Menu

"time since..." attribute

Developers
2003-03-20
2013-10-17
  • Rorik Peterson

    Rorik Peterson - 2003-03-20

    I'm looking into conditionally adding unidata's UDUNITS library to NCO; in particular, I'd like to use the "time since ..." attribute with ncks, ncrcat, etc.  (It is also on the TODO list, what a bonus!) I like to cut out 1 or 2 days of NCEP's reanalysis data for my work, and they use that attribute with their files that cover an entire year.  Usually I know I want something like 6am to 6pm on Mar. 19, and then I have to find the julian day, multiply for 4, add one, was this a leap year?? etc., which is a pain.  Instead, I'd like to use

    ncks -d time,"2001-03-19 06:00:0.0","2001-03-19 18:00:0.0" 2001.nc out.nc

    or maybe even

    ncrcat -d time,"2001-12-21 12:00:0.0","2002-1-1 06:00:0.0" 2001.nc 2002.nc out.nc

    I have this working right now with some hacks to nco_lmt.c, but I wonder if there are any standards I can assume for the strings sent with the -d flag.  Currently, I assume the 20-character format I show above.

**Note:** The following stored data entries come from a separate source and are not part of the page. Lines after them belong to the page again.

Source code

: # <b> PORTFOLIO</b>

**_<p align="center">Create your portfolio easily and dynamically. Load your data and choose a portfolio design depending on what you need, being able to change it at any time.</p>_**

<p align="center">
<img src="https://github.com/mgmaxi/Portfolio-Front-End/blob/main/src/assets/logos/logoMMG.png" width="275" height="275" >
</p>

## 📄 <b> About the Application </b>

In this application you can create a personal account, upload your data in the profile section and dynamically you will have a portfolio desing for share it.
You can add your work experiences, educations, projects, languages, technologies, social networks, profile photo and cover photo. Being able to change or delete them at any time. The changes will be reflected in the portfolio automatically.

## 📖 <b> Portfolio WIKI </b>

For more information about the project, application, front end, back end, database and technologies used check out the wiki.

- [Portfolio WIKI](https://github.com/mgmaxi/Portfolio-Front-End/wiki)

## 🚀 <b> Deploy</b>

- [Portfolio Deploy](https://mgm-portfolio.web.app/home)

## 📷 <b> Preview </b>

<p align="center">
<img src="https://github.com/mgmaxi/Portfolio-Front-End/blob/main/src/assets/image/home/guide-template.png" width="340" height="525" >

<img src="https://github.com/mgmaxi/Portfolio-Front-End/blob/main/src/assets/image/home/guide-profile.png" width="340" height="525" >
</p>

    (1) can I assume it is 20 characters long?
    (2) can I assume there are dashes, colons, or spaces delimiting certain fields?

    I are going to have to assume something to discrimiate these limits from dimension indexes or values.  Otherwise,

    ncks -d time,2001,2002 in.nc out.nc

    would be ambiguous, are those indexes or years?  This wouldn't be a problem if the above are invalid "time since..." strings, but should they be?

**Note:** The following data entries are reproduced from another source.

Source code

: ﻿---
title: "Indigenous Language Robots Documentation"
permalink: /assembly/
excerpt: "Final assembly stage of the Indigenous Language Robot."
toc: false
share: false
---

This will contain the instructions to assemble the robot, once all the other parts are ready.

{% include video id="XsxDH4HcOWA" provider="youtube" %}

    What I think is there are three things you can send the -d flag: indexes, values, or these "time since..." strings. I wonder if you should have to prescribe the hour, minute, and second if the time data unit is "days since 2001-01-01"? 

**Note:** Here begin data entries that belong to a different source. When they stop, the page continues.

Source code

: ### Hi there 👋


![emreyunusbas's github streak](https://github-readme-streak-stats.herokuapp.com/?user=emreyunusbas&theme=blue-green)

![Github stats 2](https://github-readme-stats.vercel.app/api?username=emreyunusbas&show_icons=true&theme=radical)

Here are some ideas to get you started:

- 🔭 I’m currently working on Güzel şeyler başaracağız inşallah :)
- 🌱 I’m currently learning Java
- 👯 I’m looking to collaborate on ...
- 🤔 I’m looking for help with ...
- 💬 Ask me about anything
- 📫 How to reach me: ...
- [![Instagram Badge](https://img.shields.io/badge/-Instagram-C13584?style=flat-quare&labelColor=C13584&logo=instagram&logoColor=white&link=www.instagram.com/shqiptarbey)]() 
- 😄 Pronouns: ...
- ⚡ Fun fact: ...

    What about using "2001 01 01", without the dashes? 

    Then is "2001 01 01 16 14" equal to 4:14pm on the Jan 1st? 

    Any input?

    rorik    

     
    • Charlie Zender

      Charlie Zender - 2003-03-20

      Hi Rorik,

      I love your plan. The way you end up treating the time coordinate
      should be consistent with the Climate/Forecast (CF) metadata convention

      http://www.cgd.ucar.edu/cms/eaton/cf-metadata/CF-working.html

      Section 4.4 is all about time. The CF convention describes many features
      that NCO might want to support. NCO does not have to support any
      CF feature to work generically, but there are some features, like
      UDunits time coordinates that would be very useful to support.

      Metadata conventions (e.g., packing/unpacking) tends to interface
      with the low-level NCO routines. It sounds like you've already got
      something working which is great. We'll apply any of your patches
      that add CF functionality without sacrificing generic usability.
      I am not opposed to making UDunits a required component of NCO,
      if it comes to that, since UDunits is just as accessible as netCDF.
      But I'd prefer to keep it optional for now.

      > I have this working right now with some hacks to nco_lmt.c, but I wonder if
      > there are any standards I can assume for the strings sent with the -d flag.
      > Currently, I assume the 20-character format I show above.
      >
      > (1) can I assume it is 20 characters long?

      No. This seems too restrictive to me.

      > (2) can I assume there are dashes, colons, or spaces delimiting certain fields?

      Yes. I think this is the better strategy. I would shy away from using
      colons, if possible. We may use colons to delineate subscript ranges
      in future versions of ncap, as per Fortran90 standard. Spaces and
      perhaps dashes seem like reasonable indicators. Also, the presence or
      absence of certain metadata fields could be used. For example, CF
      specifies that time must have a "units" attribute formatted as per the
      recommendations in the UDunits package.

      Perhaps if you find special characters (space, dash, letters) in the
      -d argument then you can send the limit strings to UDunits and check
      the return code. If UDunits can interpret them then let it, otherwise
      send the limits string through the normal lmt_evl() procedure.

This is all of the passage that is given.